§ **What you are asked to do**:
Scan the entries below. Return every line that includes "setup".

[[ Task input, beginning ]]

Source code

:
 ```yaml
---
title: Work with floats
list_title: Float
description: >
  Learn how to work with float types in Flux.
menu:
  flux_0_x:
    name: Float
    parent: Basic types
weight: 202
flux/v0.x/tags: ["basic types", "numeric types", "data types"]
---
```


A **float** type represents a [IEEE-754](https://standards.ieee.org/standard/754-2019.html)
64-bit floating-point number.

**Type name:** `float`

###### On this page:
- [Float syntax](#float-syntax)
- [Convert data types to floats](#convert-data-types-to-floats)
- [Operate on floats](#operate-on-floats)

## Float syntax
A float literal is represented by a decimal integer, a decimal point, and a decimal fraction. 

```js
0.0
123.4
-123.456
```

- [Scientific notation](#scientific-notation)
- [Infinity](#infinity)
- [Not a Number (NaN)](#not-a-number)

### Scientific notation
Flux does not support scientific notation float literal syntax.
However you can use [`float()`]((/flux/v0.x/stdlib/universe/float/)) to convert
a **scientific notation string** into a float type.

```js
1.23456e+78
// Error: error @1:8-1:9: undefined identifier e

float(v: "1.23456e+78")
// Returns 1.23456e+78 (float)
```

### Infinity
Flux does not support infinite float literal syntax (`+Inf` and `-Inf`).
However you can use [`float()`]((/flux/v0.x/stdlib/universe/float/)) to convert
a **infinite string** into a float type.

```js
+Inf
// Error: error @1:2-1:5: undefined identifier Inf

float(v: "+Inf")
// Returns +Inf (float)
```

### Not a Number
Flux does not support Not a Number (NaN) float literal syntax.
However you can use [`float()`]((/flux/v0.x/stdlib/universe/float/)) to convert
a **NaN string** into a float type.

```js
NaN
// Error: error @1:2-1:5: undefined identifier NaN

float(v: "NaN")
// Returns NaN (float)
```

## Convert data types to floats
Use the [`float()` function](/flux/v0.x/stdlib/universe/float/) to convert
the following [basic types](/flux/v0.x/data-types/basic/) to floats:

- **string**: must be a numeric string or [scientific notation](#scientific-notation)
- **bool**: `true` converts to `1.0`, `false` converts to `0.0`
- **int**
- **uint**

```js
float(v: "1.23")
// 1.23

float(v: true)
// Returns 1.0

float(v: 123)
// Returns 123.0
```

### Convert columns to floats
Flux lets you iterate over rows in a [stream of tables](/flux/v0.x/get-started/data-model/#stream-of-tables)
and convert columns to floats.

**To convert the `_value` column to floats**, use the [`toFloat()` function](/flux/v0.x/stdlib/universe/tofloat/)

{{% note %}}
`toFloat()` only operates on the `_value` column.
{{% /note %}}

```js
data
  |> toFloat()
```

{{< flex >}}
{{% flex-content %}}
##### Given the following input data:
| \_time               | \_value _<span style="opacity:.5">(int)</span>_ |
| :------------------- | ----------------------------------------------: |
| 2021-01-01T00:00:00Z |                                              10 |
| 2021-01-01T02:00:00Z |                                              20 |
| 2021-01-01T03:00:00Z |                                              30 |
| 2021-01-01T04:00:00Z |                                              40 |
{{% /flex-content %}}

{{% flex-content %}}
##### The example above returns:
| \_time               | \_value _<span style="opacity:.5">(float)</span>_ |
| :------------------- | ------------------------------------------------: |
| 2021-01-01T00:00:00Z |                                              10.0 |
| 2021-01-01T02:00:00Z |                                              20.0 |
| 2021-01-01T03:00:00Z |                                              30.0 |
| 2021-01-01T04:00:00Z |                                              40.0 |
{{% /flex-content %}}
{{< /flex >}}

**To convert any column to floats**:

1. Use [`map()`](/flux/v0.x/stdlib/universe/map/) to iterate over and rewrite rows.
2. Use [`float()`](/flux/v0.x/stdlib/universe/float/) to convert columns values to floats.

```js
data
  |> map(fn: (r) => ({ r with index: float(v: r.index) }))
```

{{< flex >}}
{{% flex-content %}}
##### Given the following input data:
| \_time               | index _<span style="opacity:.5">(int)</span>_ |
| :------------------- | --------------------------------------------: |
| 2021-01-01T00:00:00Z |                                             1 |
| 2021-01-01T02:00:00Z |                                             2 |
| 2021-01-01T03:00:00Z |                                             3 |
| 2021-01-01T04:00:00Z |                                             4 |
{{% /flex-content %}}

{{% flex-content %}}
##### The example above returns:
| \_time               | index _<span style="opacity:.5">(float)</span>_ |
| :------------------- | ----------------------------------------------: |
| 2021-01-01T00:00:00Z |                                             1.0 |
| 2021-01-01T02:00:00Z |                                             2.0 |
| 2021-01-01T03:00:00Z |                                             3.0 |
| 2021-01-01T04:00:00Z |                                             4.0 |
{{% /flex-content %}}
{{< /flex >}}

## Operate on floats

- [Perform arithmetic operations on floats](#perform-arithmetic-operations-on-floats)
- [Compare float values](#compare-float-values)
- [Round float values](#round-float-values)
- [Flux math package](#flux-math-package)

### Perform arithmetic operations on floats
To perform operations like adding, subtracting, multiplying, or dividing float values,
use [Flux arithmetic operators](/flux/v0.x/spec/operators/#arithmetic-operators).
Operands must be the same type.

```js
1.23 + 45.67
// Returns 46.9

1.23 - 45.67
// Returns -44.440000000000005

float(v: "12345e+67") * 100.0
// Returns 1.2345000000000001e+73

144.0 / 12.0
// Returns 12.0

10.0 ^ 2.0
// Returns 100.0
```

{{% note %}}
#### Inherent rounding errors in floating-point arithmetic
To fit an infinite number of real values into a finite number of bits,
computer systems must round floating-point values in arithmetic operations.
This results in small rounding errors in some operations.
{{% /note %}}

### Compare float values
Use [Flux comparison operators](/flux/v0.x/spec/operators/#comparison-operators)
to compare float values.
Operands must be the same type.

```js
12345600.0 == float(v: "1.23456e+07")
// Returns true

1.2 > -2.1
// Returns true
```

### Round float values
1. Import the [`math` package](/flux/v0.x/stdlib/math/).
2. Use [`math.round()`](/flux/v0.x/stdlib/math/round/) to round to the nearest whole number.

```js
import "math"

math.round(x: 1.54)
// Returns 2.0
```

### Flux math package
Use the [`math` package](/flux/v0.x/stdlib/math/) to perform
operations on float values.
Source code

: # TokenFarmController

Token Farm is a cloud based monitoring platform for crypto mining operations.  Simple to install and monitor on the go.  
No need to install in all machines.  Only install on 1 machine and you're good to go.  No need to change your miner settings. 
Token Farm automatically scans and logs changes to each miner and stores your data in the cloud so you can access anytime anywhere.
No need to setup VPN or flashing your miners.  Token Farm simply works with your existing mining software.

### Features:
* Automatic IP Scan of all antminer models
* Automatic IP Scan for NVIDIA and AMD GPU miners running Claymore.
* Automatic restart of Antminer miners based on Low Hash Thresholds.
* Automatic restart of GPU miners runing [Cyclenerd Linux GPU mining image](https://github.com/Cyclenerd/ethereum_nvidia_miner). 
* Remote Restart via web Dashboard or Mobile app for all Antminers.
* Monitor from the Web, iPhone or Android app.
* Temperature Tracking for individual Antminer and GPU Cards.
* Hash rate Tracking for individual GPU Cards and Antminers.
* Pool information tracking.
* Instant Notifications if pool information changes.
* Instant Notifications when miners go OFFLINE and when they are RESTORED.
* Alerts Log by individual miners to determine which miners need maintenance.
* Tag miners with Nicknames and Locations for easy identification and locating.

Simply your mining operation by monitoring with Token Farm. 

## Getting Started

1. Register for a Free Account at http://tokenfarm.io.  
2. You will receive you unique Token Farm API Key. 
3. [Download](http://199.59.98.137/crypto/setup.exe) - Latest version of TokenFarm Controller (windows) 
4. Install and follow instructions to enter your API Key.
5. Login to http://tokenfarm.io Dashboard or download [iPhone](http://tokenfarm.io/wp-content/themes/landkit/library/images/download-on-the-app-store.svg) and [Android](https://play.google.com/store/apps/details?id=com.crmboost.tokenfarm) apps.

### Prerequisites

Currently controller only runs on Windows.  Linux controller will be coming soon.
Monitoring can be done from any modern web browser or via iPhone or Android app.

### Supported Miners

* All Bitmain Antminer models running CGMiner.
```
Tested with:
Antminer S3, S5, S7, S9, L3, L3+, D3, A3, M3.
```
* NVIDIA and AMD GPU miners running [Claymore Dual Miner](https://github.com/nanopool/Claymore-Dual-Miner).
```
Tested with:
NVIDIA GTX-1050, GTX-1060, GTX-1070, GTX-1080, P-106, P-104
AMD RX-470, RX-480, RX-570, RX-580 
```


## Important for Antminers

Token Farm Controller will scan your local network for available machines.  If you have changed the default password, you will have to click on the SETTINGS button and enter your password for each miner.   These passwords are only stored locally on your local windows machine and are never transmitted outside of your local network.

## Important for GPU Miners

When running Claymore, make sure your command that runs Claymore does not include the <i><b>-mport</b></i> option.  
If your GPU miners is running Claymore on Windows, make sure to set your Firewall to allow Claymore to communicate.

[[ Task input, end ]]

§ **Solution**:
No need to setup VPN or flashing your miners.  Token Farm simply works with your existing mining software.
3. [Download](http://199.59.98.137/crypto/setup.exe) - Latest version of TokenFarm Controller (windows) 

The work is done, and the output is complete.